» PROBLEM TO SOLVE
Hand back every line from the beginning of the data below through the line containing "постов в сабреддите", word for word and free of pictures.

» PROVIDED DATA
☆ ☆ ☆

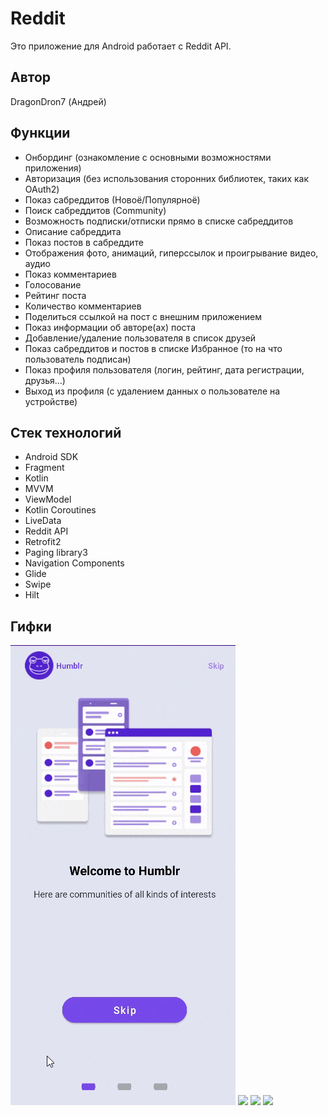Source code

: # Reddit
Это приложение для Android работает с Reddit API.
## Автор
DragonDron7 (Андрей)

## Функции
*	Онбординг (ознакомление с основными возможностями приложения)
*	Авторизация (без использования сторонних библиотек, таких как OAuth2)
* Показ сабреддитов (Новоё/Популярноё)
* Поиск сабреддитов (Community)
* Возможность подписки/отписки прямо в списке сабреддитов
* Описание сабреддита
* Показ постов в сабреддите
* Отображения фото, анимаций, гиперссылок и проигрывание видео, аудио
* Показ комментариев
* Голосование
* Рейтинг поста
* Количество комментариев
* Поделиться ссылкой на пост с внешним приложением
* Показ информации об авторе(ах) поста
* Добавление/удаление пользователя в список друзей
* Показ сабреддитов и постов в списке Избранное (то на что пользователь подписан)
* Показ профиля пользователя (логин, рейтинг, дата регистрации, друзья...)
* Выход из профиля (с удалением данных о пользователе на устройстве)

## Стек технологий
* Android SDK
* Fragment
* Kotlin
* MVVM
* ViewModel
* Kotlin Coroutines
* LiveData
* Reddit API
* Retrofit2
* Paging library3
* Navigation Components
* Glide
* Swipe
* Hilt

## Гифки
![Onboarding](https://github.com/DragonDron7/MyProjects/blob/main/gifs/slide1.gif "Онбординг")
![](https://github.com/DragonDron7/MyProjects/blob/main/gifs/slide1_.gif)
![](https://github.com/DragonDron7/MyProjects/blob/main/gifs/slide2.gif)
![](https://github.com/DragonDron7/MyProjects/blob/main/gifs/slide3.gif)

☆ ☆ ☆

» YOUR RESPONSE
Source code

: # Reddit
Это приложение для Android работает с Reddit API.
## Автор
DragonDron7 (Андрей)

## Функции
*	Онбординг (ознакомление с основными возможностями приложения)
*	Авторизация (без использования сторонних библиотек, таких как OAuth2)
* Показ сабреддитов (Новоё/Популярноё)
* Поиск сабреддитов (Community)
* Возможность подписки/отписки прямо в списке сабреддитов
* Описание сабреддита
* Показ постов в сабреддите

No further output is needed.